Today's version of the Avram Davidson Society luncheon was the best
ever, with new members and old friends braving a spring downpour to
meet at the new iteration of Zen Palate Union Square (earlier gatherings
had been in the restaurant when the dining room overlooked the square).

Guests included Maria Dahvana Headley, Gregory Feeley, Michael
Swanwick, and the director of the M. C. Porter Endowment for the Arts.
This was the fifteen anniversary of the establishment of the society to
" support critical and biographical research and other activities contributing
to greater awareness of Davidson's writings and his place in the history of
American literature and the fantasy and science fiction genres".

Gregory Feeley recalled his first Nebula Convention, where he met
Davidson and where Davidson was the announcer of the short fiction
award — the year no award was given (1971).

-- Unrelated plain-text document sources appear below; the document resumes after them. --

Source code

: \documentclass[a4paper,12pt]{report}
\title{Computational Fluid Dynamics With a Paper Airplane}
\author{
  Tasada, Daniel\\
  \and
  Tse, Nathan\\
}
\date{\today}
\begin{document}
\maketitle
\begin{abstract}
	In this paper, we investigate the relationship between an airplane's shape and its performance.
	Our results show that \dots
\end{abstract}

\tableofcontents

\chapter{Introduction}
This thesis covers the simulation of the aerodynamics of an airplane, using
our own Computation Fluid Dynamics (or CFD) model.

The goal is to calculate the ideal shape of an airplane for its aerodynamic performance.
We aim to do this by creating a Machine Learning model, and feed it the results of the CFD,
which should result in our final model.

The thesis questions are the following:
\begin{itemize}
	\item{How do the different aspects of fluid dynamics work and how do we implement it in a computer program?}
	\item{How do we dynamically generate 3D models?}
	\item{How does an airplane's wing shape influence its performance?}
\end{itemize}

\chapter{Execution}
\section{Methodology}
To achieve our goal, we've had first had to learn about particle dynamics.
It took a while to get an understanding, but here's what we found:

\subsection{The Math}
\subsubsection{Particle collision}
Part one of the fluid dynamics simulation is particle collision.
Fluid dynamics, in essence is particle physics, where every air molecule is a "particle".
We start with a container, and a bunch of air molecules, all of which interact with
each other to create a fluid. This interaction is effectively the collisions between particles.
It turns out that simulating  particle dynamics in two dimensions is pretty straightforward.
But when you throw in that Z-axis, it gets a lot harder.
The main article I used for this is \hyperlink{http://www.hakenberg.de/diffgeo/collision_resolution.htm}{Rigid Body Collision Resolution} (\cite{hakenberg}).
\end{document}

He also told of a visit to
Bremerton, where Davidson lived during his last years: the country of
manufacture of the rental car was queried before Davidson would accept
a ride. Michael Swanwick reminded the gathering just why this mattered:
Avram Davidson reminded his friends and correspondents that it was not
his choice to remember the Holocaust every day. Swanwick also said, I
never met Davidson but I got him a job, when my faculty advisor Dr. D.C.
Jenkins proposed bringing a science fiction writer to William & Mary
writer in residence program but wanted to get a "quality" writer. It was
Dr. Jenkins who also published the first chapbook of Davidson's
work, Polly Charms, The Sleeping Woman (1977).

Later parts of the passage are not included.